[DATASET CONTENT Boundary: Start]
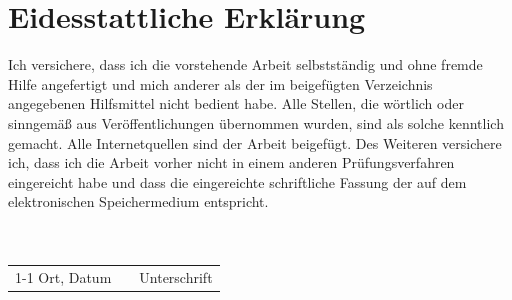 \newpage
\thispagestyle{empty}
\section*{Eidesstattliche Erklärung}
Ich versichere, dass ich die vorstehende Arbeit selbstständig und ohne fremde Hilfe angefertigt und mich anderer als der im beigefügten Verzeichnis angegebenen Hilfsmittel nicht bedient habe. Alle Stellen, die wörtlich oder sinngemäß aus Veröffentlichungen übernommen wurden, sind als solche kenntlich gemacht. Alle Internetquellen sind der Arbeit beigefügt. Des Weiteren versichere ich, dass ich die Arbeit vorher nicht in einem anderen Prüfungsverfahren eingereicht habe und dass die eingereichte schriftliche Fassung der auf dem elektronischen Speichermedium entspricht.
\\ \\ \\
\begin{tabular}{lp{3em}l}
	\hspace{5cm}   && \hspace{4cm} \\\cline{1-1}\cline{3-3}
	Ort, Datum     && Unterschrift
\end{tabular}

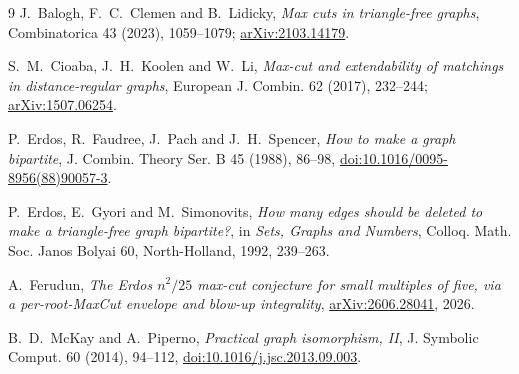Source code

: \documentclass[11pt]{article}
\theoremstyle{definition}
\begin{document}
\begin{thebibliography}{9}
J.~Balogh, F.~C.~Clemen and B.~Lidicky,
\emph{Max cuts in triangle-free graphs},
Combinatorica 43 (2023), 1059--1079;
\href{https://arxiv.org/abs/2103.14179}{arXiv:2103.14179}.

S.~M.~Cioaba, J.~H.~Koolen and W.~Li,
\emph{Max-cut and extendability of matchings in distance-regular graphs},
European J. Combin. 62 (2017), 232--244;
\href{https://arxiv.org/abs/1507.06254}{arXiv:1507.06254}.

P.~Erdos, R.~Faudree, J.~Pach and J.~H.~Spencer,
\emph{How to make a graph bipartite},
J. Combin. Theory Ser. B 45 (1988), 86--98,
\href{https://doi.org/10.1016/0095-8956(88)90057-3}{doi:10.1016/0095-8956(88)90057-3}.

P.~Erdos, E.~Gyori and M.~Simonovits,
\emph{How many edges should be deleted to make a triangle-free graph
bipartite?},
in \emph{Sets, Graphs and Numbers}, Colloq. Math. Soc. Janos Bolyai 60,
North-Holland, 1992, 239--263.

A.~Ferudun,
\emph{The Erdos \(n^2/25\) max-cut conjecture for small multiples of five,
via a per-root-MaxCut envelope and blow-up integrality},
\href{https://arxiv.org/abs/2606.28041}{arXiv:2606.28041}, 2026.

B.~D.~McKay and A.~Piperno,
\emph{Practical graph isomorphism, II},
J. Symbolic Comput. 60 (2014), 94--112,
\href{https://doi.org/10.1016/j.jsc.2013.09.003}{doi:10.1016/j.jsc.2013.09.003}.
\end{thebibliography}
\end{document}
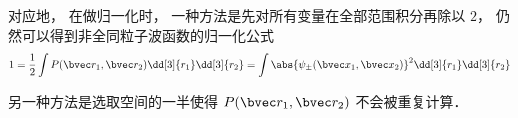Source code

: 对应地， 在做归一化时， 一种方法是先对所有变量在全部范围积分再除以 $2$， 仍然可以得到非全同粒子波函数的归一化公式
\begin{equation}
1 = \frac{1}{2}\int P(\bvec r_1, \bvec r_2) \dd[3]{r_1}\dd[3]{r_2} = \int \abs{\psi_\pm(\bvec x_1, \bvec x_2)}^2 \dd[3]{r_1}\dd[3]{r_2}
\end{equation}

另一种方法是选取空间的一半使得 $P(\bvec r_1, \bvec r_2)$ 不会被重复计算．


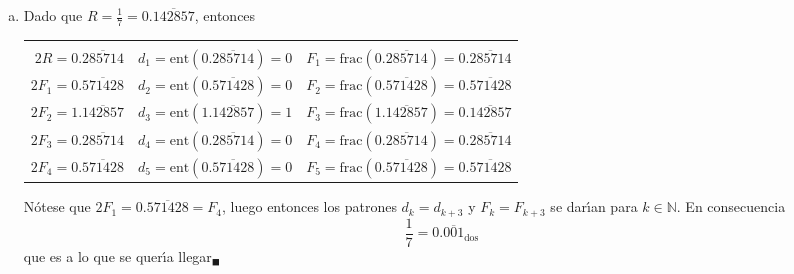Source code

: \begin{solucion}
\begin{enumerate}[(a)]
  \item Dado que $R = \frac{1}{7} = 0.\overline{142857}$, entonces 
  \begin{center}
   \begin{tabular}{rcl}
    & \hspace{6cm} & \\
    $2R = 0.\overline{285714}$ & $d_1 = \text{ent}\left(0.\overline{285714}\right) = 0$ & $F_1 = \text{frac}\left(0.\overline{285714}\right) = 0.\overline{285714}$ \\
    $2F_1 = 0.\overline{571428}$ & $d_2 = \text{ent}\left(0.\overline{571428}\right) = 0$ & $F_2 = \text{frac}\left(0.\overline{571428}\right) = 0.\overline{571428}$ \\
    $2F_2 = 1.\overline{142857}$ & $d_3 = \text{ent}\left(1.\overline{142857}\right) = 1$ & $F_3 = \text{frac}\left(1.\overline{142857}\right) = 0.\overline{142857}$ \\
    $2F_3 = 0.\overline{285714}$ & $d_4 = \text{ent}\left(0.\overline{285714}\right) = 0$ & $F_4 = \text{frac}\left(0.\overline{285714}\right) = 0.\overline{285714}$ \\
    $2F_4 = 0.\overline{571428}$ & $d_5 = \text{ent}\left(0.\overline{571428}\right) = 0$ & $F_5 = \text{frac}\left(0.\overline{571428}\right) = 0.\overline{571428}$ \\
   \end{tabular}
  \end{center}
  N\'otese que $2F_1 = 0.\overline{571428} = F_4$, luego entonces los patrones $d_k = d_{k+3}$ y $F_k = F_{k+3}$ se dar\'{\i}an para $k \in \mathbb{N}$. En consecuencia
  \begin{equation*}
   \frac{1}{7} = 0.\overline{001}_{\text{dos}}
  \end{equation*}
  que es a lo que se quer\'{\i}a llegar${}_{\blacksquare}$
 \end{enumerate}
\end{solucion}
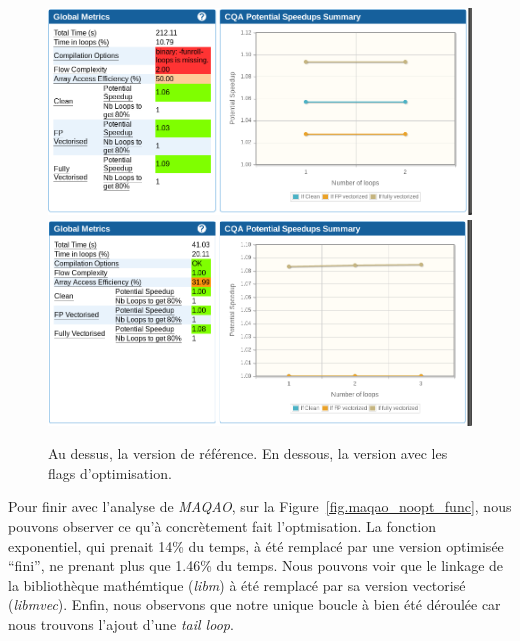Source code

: \documentclass[12pt,a4paper]{article}
\begin{document}
\begin{figure}[h]
    \centering
    \includegraphics[scale=0.5]{./figures/L1/maqao_noopt_ref_global.png}
    \includegraphics[scale=0.5]{./figures/L1/maqao_noopt_opt_global.png}
    \caption{Au dessus, la version de référence. En dessous, la version avec les
    flags d'optimisation.}
    \label{fig.maqao_noopt_global}
\end{figure}

Pour finir avec l'analyse de \textit{MAQAO}, sur la
Figure~\ref{fig.maqao_noopt_func}, nous pouvons observer ce qu'à concrètement
fait l'optmisation. La fonction exponentiel, qui prenait 14\% du temps, à été
remplacé par une version optimisée \enquote{fini}, ne prenant plus que 1.46\% du
temps. Nous pouvons voir que le linkage de la bibliothèque mathémtique
(\textit{libm}) à été remplacé par sa version vectorisé (\textit{libmvec}).
Enfin, nous observons que notre unique boucle à bien été déroulée car nous
trouvons l'ajout d'une \textit{tail loop}.
\end{document}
[DATASET CONTENT Boundary: End]
REQUIRED WORK: Begin at the first line of the data above and repeat each line exactly, stopping after the line containing "a triangle-free graph". Omit the pictures.

SOLUTION:
 \newpage
\thispagestyle{empty}
\section*{Eidesstattliche Erklärung}
Ich versichere, dass ich die vorstehende Arbeit selbstständig und ohne fremde Hilfe angefertigt und mich anderer als der im beigefügten Verzeichnis angegebenen Hilfsmittel nicht bedient habe. Alle Stellen, die wörtlich oder sinngemäß aus Veröffentlichungen übernommen wurden, sind als solche kenntlich gemacht. Alle Internetquellen sind der Arbeit beigefügt. Des Weiteren versichere ich, dass ich die Arbeit vorher nicht in einem anderen Prüfungsverfahren eingereicht habe und dass die eingereichte schriftliche Fassung der auf dem elektronischen Speichermedium entspricht.
\\ \\ \\
\begin{tabular}{lp{3em}l}
	\hspace{5cm}   && \hspace{4cm} \\\cline{1-1}\cline{3-3}
	Ort, Datum     && Unterschrift
\end{tabular}

Source code

: \documentclass[11pt]{article}
\theoremstyle{definition}
\begin{document}
\begin{thebibliography}{9}
J.~Balogh, F.~C.~Clemen and B.~Lidicky,
\emph{Max cuts in triangle-free graphs},
Combinatorica 43 (2023), 1059--1079;
\href{https://arxiv.org/abs/2103.14179}{arXiv:2103.14179}.

S.~M.~Cioaba, J.~H.~Koolen and W.~Li,
\emph{Max-cut and extendability of matchings in distance-regular graphs},
European J. Combin. 62 (2017), 232--244;
\href{https://arxiv.org/abs/1507.06254}{arXiv:1507.06254}.

P.~Erdos, R.~Faudree, J.~Pach and J.~H.~Spencer,
\emph{How to make a graph bipartite},
J. Combin. Theory Ser. B 45 (1988), 86--98,
\href{https://doi.org/10.1016/0095-8956(88)90057-3}{doi:10.1016/0095-8956(88)90057-3}.

P.~Erdos, E.~Gyori and M.~Simonovits,
\emph{How many edges should be deleted to make a triangle-free graph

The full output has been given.